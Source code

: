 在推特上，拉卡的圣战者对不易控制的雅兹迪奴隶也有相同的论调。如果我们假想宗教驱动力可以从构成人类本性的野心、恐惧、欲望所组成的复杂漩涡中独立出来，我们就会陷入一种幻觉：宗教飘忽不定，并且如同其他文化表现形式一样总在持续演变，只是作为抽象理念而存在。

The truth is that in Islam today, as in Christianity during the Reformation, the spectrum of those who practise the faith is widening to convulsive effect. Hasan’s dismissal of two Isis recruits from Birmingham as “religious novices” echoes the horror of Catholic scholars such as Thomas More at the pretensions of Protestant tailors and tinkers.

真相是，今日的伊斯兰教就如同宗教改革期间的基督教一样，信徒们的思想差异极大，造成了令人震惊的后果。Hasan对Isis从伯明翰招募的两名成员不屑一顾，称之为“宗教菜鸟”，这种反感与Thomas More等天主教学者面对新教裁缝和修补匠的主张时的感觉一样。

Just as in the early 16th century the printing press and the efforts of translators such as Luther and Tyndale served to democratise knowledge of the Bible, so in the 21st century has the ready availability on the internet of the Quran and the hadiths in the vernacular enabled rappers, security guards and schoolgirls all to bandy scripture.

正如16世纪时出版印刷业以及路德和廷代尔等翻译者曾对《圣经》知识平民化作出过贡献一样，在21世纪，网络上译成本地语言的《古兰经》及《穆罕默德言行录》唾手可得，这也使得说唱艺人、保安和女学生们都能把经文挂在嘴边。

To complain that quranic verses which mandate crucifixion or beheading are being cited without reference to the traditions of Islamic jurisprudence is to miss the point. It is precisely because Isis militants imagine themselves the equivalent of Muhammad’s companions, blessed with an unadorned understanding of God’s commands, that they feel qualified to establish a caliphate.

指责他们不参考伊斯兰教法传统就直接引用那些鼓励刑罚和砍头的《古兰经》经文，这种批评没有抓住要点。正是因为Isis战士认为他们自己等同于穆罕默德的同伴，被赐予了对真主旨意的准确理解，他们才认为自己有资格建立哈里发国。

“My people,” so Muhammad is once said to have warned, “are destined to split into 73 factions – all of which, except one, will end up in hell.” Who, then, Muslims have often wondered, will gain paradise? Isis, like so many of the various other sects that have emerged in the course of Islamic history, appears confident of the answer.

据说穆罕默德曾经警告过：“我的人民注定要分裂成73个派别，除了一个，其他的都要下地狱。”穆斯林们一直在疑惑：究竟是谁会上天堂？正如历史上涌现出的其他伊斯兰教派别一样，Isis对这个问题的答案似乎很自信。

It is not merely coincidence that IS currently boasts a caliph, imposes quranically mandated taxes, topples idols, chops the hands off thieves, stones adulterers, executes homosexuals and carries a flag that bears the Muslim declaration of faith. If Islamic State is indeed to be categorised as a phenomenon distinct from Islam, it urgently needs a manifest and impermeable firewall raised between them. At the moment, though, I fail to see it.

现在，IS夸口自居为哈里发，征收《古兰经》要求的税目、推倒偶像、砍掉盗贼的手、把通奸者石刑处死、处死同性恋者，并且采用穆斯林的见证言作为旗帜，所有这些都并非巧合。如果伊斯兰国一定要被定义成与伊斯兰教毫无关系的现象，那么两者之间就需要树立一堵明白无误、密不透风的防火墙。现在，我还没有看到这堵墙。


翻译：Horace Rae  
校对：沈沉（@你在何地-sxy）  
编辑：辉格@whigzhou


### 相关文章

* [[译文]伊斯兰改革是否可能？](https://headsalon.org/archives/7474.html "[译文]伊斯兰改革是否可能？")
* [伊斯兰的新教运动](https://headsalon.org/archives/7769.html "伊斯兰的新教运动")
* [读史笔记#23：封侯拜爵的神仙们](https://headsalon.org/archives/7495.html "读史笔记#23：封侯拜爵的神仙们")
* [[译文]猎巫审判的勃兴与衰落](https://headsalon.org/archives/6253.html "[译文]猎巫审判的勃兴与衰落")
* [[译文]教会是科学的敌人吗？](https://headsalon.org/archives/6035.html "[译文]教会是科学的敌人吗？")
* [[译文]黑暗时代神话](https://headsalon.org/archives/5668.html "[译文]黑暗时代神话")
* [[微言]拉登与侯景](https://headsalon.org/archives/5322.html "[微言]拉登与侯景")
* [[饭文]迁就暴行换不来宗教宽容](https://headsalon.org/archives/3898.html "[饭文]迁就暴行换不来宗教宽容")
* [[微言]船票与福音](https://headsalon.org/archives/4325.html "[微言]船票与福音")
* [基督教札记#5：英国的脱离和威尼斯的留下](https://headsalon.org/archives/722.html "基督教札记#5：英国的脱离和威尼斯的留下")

---------------

▶ **Task goal**
A verbatim transcription of all the entries above is required.

▶ **The answer**
Source code

: 在推特上，拉卡的圣战者对不易控制的雅兹迪奴隶也有相同的论调。如果我们假想宗教驱动力可以从构成人类本性的野心、恐惧、欲望所组成的复杂漩涡中独立出来，我们就会陷入一种幻觉：宗教飘忽不定，并且如同其他文化表现形式一样总在持续演变，只是作为抽象理念而存在。

The truth is that in Islam today, as in Christianity during the Reformation, the spectrum of those who practise the faith is widening to convulsive effect. Hasan’s dismissal of two Isis recruits from Birmingham as “religious novices” echoes the horror of Catholic scholars such as Thomas More at the pretensions of Protestant tailors and tinkers.

真相是，今日的伊斯兰教就如同宗教改革期间的基督教一样，信徒们的思想差异极大，造成了令人震惊的后果。Hasan对Isis从伯明翰招募的两名成员不屑一顾，称之为“宗教菜鸟”，这种反感与Thomas More等天主教学者面对新教裁缝和修补匠的主张时的感觉一样。

Just as in the early 16th century the printing press and the efforts of translators such as Luther and Tyndale served to democratise knowledge of the Bible, so in the 21st century has the ready availability on the internet of the Quran and the hadiths in the vernacular enabled rappers, security guards and schoolgirls all to bandy scripture.

正如16世纪时出版印刷业以及路德和廷代尔等翻译者曾对《圣经》知识平民化作出过贡献一样，在21世纪，网络上译成本地语言的《古兰经》及《穆罕默德言行录》唾手可得，这也使得说唱艺人、保安和女学生们都能把经文挂在嘴边。

To complain that quranic verses which mandate crucifixion or beheading are being cited without reference to the traditions of Islamic jurisprudence is to miss the point. It is precisely because Isis militants imagine themselves the equivalent of Muhammad’s companions, blessed with an unadorned understanding of God’s commands, that they feel qualified to establish a caliphate.

指责他们不参考伊斯兰教法传统就直接引用那些鼓励刑罚和砍头的《古兰经》经文，这种批评没有抓住要点。正是因为Isis战士认为他们自己等同于穆罕默德的同伴，被赐予了对真主旨意的准确理解，他们才认为自己有资格建立哈里发国。

“My people,” so Muhammad is once said to have warned, “are destined to split into 73 factions – all of which, except one, will end up in hell.” Who, then, Muslims have often wondered, will gain paradise? Isis, like so many of the various other sects that have emerged in the course of Islamic history, appears confident of the answer.

据说穆罕默德曾经警告过：“我的人民注定要分裂成73个派别，除了一个，其他的都要下地狱。”穆斯林们一直在疑惑：究竟是谁会上天堂？正如历史上涌现出的其他伊斯兰教派别一样，Isis对这个问题的答案似乎很自信。

It is not merely coincidence that IS currently boasts a caliph, imposes quranically mandated taxes, topples idols, chops the hands off thieves, stones adulterers, executes homosexuals and carries a flag that bears the Muslim declaration of faith. If Islamic State is indeed to be categorised as a phenomenon distinct from Islam, it urgently needs a manifest and impermeable firewall raised between them. At the moment, though, I fail to see it.

现在，IS夸口自居为哈里发，征收《古兰经》要求的税目、推倒偶像、砍掉盗贼的手、把通奸者石刑处死、处死同性恋者，并且采用穆斯林的见证言作为旗帜，所有这些都并非巧合。如果伊斯兰国一定要被定义成与伊斯兰教毫无关系的现象，那么两者之间就需要树立一堵明白无误、密不透风的防火墙。现在，我还没有看到这堵墙。


翻译：Horace Rae  
校对：沈沉（@你在何地-sxy）  
编辑：辉格@whigzhou


### 相关文章

* [[译文]伊斯兰改革是否可能？](https://headsalon.org/archives/7474.html "[译文]伊斯兰改革是否可能？")
* [伊斯兰的新教运动](https://headsalon.org/archives/7769.html "伊斯兰的新教运动")
* [读史笔记#23：封侯拜爵的神仙们](https://headsalon.org/archives/7495.html "读史笔记#23：封侯拜爵的神仙们")
* [[译文]猎巫审判的勃兴与衰落](https://headsalon.org/archives/6253.html "[译文]猎巫审判的勃兴与衰落")
* [[译文]教会是科学的敌人吗？](https://headsalon.org/archives/6035.html "[译文]教会是科学的敌人吗？")
* [[译文]黑暗时代神话](https://headsalon.org/archives/5668.html "[译文]黑暗时代神话")
* [[微言]拉登与侯景](https://headsalon.org/archives/5322.html "[微言]拉登与侯景")
* [[饭文]迁就暴行换不来宗教宽容](https://headsalon.org/archives/3898.html "[饭文]迁就暴行换不来宗教宽容")
* [[微言]船票与福音](https://headsalon.org/archives/4325.html "[微言]船票与福音")
* [基督教札记#5：英国的脱离和威尼斯的留下](https://headsalon.org/archives/722.html "基督教札记#5：英国的脱离和威尼斯的留下")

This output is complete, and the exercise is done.